Do you also feel the tension of the cover image? It is time for a battle again. 🥊 After I published the first part of my comparison, I was overwhelmed about the amount of feedback I received. May it be comments on my post, discussions on twitter or LinkedIn.
The fact that the initial post triggered a lot of inspiring discussions is very valuable. While reading through your feedback it was kind of obvious that there is a need for a second part.
I received a lot of feedback about optimizations for AWS Lambda and that people are curious how this affects the performance in comparison to our state machine. We will also take a closer look on the perspective of costs to get a more complete view how the services differ.
Here we are.
Like in our first part, again all experiments are triggered using Apache Bench with the following parameters.
ab -n 15000 -c 1 https://hash.execute-api.eu-central-1.amazonaws.com/.../
-n configures the total amount of requests that are triggered - in our case 15.000
-c is the number of concurrent requests - in our setup 1
⚠️ IMPORTANT: it is important to consider, that the results from apache-bench are not 100% accurate. The measured throughput depends on the hardware and network capabilities of my local workstation. For upcoming benchmarks, I consider to use something like CloudShell.
But apache-bench gives some very early feedback and potential indications. Hence we use these results in combination with the Lambda duration and Step-Function execution duration.
So what is the goal of our upcoming experiments? We want to
apply some optimizations on our Lambda function with a clear focus to decrease latencies. Based on the feedback I got, there were two main approaches for optimization:
- Reusing downstream http connections by activating keep-alive settings.
- Improving overall execution performance by increasing the allocated memory.
For short-lived operations, such as in our case writing and reading to and from S3, the latency overhead of setting up a TCP connection might be greater than the operation itself. To activate http keep-alive you simply have to set an environment variable in your Lambda function configuration.
Environment: Variables: AWS_NODEJS_CONNECTION_REUSE_ENABLED: 1
Let us deploy the change and start our first test. Let us first start with analyzing the Apache Bench reports. The complete reporting is available on GitHub. Here some highlights:
- The Lambda function was able to process all requests 43 seconds faster compared to the state machine.

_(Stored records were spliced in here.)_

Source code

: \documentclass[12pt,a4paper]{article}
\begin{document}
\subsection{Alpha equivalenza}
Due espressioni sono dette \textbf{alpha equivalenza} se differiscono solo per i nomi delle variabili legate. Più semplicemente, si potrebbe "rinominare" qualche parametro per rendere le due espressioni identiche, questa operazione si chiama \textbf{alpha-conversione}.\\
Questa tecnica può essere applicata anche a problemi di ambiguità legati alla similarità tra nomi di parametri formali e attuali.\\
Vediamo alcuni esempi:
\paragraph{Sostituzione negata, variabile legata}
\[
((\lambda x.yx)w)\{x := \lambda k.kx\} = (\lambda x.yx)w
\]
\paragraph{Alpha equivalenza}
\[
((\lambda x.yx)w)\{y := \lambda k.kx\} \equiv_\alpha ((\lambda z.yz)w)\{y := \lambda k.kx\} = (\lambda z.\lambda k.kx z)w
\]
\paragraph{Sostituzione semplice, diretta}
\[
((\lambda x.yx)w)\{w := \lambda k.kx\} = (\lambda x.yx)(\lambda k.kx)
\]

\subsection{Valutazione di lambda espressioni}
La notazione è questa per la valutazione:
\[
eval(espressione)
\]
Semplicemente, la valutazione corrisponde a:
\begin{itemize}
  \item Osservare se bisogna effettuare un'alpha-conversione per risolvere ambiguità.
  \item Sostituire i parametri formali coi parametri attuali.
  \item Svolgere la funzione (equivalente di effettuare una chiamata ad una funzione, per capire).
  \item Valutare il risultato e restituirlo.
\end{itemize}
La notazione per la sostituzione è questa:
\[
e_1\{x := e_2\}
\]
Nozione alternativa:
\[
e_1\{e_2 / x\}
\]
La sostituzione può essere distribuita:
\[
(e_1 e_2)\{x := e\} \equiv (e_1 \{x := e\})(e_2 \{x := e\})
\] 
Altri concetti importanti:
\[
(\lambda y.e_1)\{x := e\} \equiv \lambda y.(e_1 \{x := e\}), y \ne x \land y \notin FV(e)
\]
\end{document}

- Both the state machine and the Lambda function were able to process round about 7 requests per second
- The mean time per request for the Lambda function was 131ms and 134ms for state machine.
Looking at these results, this little tweak of activating TCP keep-alive helped a lot to speed up the Lambda function. In terms of end-2-end performance and latency, both solutions are now very close to each other.
Let us take a closer look into CloudWatch and X-Ray to confirm the observations.
The average execution time of the state-machine is 46.4ms and Lambda performs with 49ms.
Here things are still looking interesting. The Lambda function duration on average still has some up and downs during the execution of the test while the duration of the state-machine is stable. Both solutions show some cold-start behavior while it seems that the state-machine needs less time to become "warm".
But in total the impact on the Lambda function performance is very impressive compared to the results in the first part.
But the question is: how much memory does my Lambda function need? The range is quite large from 128 MB to 10.240 MB.
There is an awesome open source tool called "Lambda Power Tuner" that helps you to determine your memory settings based on different strategies like speed, cost or balanced.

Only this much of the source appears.